安田弘之「ちひろ」を読んだ

ちひろ 上
「読売新聞読書委員が選ぶ2007年の3冊」に西洋美術史林道郎安田弘之ちひろ 上・下」(秋田書店)を推していることは先日のブログに紹介した。(id:mmpolo:20071224)
 「ちひろ」について林は「歌舞伎町の風俗嬢の物語。生々しい描写が多く"R指定"だが、悲しくて滑稽でたくましい人間の性(さが)に感じ入る。上巻138〜9頁の雪景色は、漫画史に残るだろう。広く、冷たく、暖かい。」と紹介している。
 購入して読んでみた。帯に「待望の復刊!!」とある? 絵にも見覚えがある。そうだ、日記を検索するとちょうど4年前初版で読んでいた。内容は忘れていたが。

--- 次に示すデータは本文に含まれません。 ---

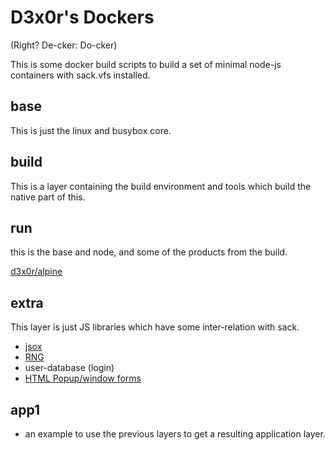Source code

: 
# D3x0r's Dockers

(Right? De-cker: Do-cker)

This is some docker build scripts to build a set of minimal node-js containers with sack.vfs installed.

## base 

This is just the linux and busybox core.



## build

This is a layer containing the build environment and tools which build the native part of this.



## run

this is the base and node, and some of the products from the build.

[d3x0r/alpine](https://hub.docker.com/r/d3x0r/node-alpine-run)


## extra

This layer is just JS libraries which have some inter-relation with sack.



- [jsox](https://github.com/d3x0r/jsox)
- [RNG](https://github.com/d3x0r/salty-random-generator)
- user-database (login)
- [HTML Popup/window forms](https://github.com/d3x0r/popups)


## app1

- an example to use the previous layers to get a resulting application layer.


##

 しかし良くできたコミックという以上の作品ではない。林道郎さんの批評眼を疑ってしまう。ちひろはいわばスーパー風俗嬢なのだ。それも男の眼から見た。男が理想とする決して汚れない風俗嬢。男の願望だ。ありえない。漫画史に残るという雪景色も凡庸な絵にしか見えなかった。傑作というのは吉田秋生「海街diary1 蝉時雨のやむ頃」(小学館)であって、これらを決して並べてはいけない。安田弘之の線もきれいではないし。
 上下巻2冊、1,800円近くも出して買うんじゃなかった。